• _Saved data entries_
--*--
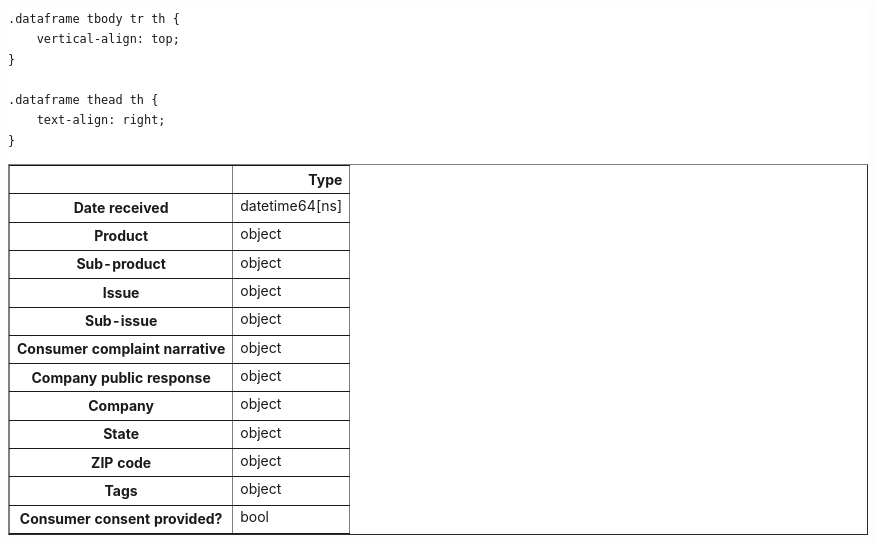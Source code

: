     .dataframe tbody tr th {
        vertical-align: top;
    }

    .dataframe thead th {
        text-align: right;
    }
</style>
<table border="1" class="dataframe">
  <thead>
    <tr style="text-align: right;">
      <th></th>
      <th>Type</th>
    </tr>
  </thead>
  <tbody>
    <tr>
      <th>Date received</th>
      <td>datetime64[ns]</td>
    </tr>
    <tr>
      <th>Product</th>
      <td>object</td>
    </tr>
    <tr>
      <th>Sub-product</th>
      <td>object</td>
    </tr>
    <tr>
      <th>Issue</th>
      <td>object</td>
    </tr>
    <tr>
      <th>Sub-issue</th>
      <td>object</td>
    </tr>
    <tr>
      <th>Consumer complaint narrative</th>
      <td>object</td>
    </tr>
    <tr>
      <th>Company public response</th>
      <td>object</td>
    </tr>
    <tr>
      <th>Company</th>
      <td>object</td>
    </tr>
    <tr>
      <th>State</th>
      <td>object</td>
    </tr>
    <tr>
      <th>ZIP code</th>
      <td>object</td>
    </tr>
    <tr>
      <th>Tags</th>
      <td>object</td>
    </tr>
    <tr>
      <th>Consumer consent provided?</th>
      <td>bool</td>
    </tr>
--*--
Gather each line from the entries above that includes the word "align".

        vertical-align: top;
        text-align: right;
    <tr style="text-align: right;">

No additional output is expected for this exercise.